Wray Wirt Davis

Wray Wirt Davis was born on May 28, 1839 in Richmond, Virginia, the son of John Fleming Davis and Delight Thomas. His father was a farmer who owned at least 16 slaves. The family moved to Chesterfield County, Virginia, in the late 1840s, and John employed local teacher Henry Hudnall to help educate his five children. Wirt Davis then returned to Richmond to attend private school, and in 1852 he enrolled at Hampden-Sydney College. After two years, he transferred to the University of Virginia, where he studied mathematics, French, and Italian. He withdrew from UVA on April 29, 1856, “on account of failing health.”

After several years as a teacher in Virginia, Davis moved to Arkansas, where he taught Greek and modern languages at Helena College. By 1860, he was working as a clerk in St. Louis, Missouri. He enlisted in the United States army on May 12, 1860, and was assigned to Company K of the 1st US Cavalry. He spent the next year fighting Native Americans in the country’s western territories, earning praise for his “gallantry.”  

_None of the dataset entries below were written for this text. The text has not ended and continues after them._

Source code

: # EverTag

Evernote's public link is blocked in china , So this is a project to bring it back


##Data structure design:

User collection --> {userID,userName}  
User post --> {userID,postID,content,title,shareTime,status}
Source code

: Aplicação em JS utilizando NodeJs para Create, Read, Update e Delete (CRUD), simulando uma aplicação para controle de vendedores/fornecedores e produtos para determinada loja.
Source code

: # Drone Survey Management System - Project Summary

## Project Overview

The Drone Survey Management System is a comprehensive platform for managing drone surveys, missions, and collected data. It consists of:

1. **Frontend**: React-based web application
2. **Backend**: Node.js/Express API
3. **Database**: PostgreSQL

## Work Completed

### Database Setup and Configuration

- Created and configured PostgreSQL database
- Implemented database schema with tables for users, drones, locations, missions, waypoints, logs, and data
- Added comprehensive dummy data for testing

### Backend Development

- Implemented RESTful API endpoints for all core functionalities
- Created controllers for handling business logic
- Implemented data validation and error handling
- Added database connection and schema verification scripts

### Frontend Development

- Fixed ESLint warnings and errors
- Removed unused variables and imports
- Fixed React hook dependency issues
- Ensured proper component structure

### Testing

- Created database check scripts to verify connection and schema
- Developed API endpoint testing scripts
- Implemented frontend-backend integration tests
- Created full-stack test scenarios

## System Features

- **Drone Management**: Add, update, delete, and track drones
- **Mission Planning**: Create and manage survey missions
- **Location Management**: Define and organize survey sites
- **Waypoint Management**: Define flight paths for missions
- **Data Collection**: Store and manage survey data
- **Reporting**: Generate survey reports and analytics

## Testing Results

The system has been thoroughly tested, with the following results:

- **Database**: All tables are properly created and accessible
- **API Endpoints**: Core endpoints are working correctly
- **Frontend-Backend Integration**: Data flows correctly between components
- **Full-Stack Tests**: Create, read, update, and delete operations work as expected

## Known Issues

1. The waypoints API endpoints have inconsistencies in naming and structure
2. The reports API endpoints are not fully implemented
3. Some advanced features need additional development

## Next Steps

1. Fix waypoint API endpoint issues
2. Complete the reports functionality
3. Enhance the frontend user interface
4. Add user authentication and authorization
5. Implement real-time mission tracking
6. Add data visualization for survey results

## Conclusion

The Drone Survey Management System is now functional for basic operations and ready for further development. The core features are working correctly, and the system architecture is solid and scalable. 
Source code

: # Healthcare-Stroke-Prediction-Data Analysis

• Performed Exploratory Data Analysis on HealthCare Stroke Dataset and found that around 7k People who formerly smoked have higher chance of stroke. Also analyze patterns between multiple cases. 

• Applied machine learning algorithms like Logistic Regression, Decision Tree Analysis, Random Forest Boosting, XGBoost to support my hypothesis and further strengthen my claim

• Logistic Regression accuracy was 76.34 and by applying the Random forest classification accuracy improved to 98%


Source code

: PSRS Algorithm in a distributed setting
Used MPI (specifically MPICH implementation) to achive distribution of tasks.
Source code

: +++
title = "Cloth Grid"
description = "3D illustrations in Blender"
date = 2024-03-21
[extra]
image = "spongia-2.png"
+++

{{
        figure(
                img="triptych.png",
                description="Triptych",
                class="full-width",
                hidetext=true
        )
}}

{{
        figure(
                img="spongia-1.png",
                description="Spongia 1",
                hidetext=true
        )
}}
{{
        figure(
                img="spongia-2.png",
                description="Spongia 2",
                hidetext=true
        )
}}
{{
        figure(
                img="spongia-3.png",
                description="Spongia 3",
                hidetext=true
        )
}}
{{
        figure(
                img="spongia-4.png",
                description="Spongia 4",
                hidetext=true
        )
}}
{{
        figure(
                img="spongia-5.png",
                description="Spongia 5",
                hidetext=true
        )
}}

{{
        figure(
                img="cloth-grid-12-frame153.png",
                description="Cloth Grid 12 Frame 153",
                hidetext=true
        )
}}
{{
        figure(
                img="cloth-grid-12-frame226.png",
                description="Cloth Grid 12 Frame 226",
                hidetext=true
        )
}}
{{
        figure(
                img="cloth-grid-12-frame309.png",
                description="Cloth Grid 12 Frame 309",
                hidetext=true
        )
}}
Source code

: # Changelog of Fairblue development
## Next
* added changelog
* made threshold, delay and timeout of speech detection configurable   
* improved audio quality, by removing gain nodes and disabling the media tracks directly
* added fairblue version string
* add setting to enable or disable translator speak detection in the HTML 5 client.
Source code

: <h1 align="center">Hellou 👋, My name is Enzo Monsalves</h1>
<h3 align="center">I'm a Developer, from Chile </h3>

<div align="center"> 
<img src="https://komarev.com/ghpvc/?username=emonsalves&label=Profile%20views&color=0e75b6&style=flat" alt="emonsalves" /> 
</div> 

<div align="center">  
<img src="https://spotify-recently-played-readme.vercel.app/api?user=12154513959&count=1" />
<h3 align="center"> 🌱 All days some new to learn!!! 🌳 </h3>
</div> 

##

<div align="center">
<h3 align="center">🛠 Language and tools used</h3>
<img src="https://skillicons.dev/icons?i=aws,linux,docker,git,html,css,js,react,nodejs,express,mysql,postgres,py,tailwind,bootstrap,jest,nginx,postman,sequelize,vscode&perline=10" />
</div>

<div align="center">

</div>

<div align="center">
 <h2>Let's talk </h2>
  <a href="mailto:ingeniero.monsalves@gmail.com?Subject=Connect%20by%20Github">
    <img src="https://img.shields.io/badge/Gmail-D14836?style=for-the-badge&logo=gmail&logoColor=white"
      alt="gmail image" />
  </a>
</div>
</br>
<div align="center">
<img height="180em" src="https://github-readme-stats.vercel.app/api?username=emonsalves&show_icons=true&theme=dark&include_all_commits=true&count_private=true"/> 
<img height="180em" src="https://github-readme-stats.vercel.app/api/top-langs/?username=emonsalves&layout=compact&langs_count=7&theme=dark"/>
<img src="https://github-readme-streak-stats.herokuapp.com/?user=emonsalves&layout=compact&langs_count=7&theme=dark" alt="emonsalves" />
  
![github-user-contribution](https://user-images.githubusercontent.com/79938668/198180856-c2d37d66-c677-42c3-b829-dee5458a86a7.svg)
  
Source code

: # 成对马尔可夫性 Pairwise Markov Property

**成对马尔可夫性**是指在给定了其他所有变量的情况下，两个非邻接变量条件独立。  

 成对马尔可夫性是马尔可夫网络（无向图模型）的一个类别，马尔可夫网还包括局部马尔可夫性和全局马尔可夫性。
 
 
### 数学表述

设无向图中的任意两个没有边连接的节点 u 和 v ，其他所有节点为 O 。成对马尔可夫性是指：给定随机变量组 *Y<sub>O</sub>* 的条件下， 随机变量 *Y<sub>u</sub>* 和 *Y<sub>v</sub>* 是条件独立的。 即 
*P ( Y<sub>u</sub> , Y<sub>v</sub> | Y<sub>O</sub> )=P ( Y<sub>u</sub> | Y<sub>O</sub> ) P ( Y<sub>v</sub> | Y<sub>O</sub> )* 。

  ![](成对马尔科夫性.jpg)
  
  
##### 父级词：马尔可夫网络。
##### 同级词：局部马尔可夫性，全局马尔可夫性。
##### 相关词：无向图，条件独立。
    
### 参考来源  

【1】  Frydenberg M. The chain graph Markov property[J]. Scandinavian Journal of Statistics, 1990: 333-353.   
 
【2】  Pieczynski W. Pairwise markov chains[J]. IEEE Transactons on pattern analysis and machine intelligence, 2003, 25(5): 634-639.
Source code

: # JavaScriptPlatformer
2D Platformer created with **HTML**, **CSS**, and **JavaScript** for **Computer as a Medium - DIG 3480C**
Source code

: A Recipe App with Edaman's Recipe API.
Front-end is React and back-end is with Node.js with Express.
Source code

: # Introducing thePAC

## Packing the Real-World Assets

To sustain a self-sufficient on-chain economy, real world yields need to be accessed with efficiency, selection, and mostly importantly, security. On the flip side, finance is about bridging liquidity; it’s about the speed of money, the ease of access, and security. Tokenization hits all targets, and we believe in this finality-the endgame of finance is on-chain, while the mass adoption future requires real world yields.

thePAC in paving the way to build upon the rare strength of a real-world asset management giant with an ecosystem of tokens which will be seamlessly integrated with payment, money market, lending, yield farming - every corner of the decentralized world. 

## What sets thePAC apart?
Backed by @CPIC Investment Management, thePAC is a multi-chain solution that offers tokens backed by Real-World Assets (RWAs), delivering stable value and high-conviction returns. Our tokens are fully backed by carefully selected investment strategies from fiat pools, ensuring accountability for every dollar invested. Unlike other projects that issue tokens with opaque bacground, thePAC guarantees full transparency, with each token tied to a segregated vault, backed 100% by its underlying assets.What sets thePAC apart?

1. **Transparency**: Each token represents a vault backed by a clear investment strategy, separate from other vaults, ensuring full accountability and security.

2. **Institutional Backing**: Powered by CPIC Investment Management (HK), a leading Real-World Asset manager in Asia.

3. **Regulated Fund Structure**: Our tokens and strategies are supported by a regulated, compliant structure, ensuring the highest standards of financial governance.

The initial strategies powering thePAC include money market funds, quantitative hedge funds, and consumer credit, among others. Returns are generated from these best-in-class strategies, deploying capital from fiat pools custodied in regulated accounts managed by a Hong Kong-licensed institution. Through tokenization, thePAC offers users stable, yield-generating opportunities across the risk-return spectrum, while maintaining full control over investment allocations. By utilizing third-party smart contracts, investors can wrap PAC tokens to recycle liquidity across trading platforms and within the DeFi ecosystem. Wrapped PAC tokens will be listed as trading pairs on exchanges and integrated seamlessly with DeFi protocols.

When the Civil War erupted, at least three of Davis’s brothers enlisted in the Confederate army. Davis, however, remained loyal to the Union, a decision that severed his relationship with his family for the next forty years. In 1861, the army re-designated his regiment as the 4th US Cavalry and assigned it to the Western Theater. Davis was stationed in Kansas at the beginning of the war, and in the fall of 1861 he took part in General John C. Fremont’s campaign against Springfield, Missouri. Davis earned a steady series of promotions, and by 1862 he was a first sergeant. 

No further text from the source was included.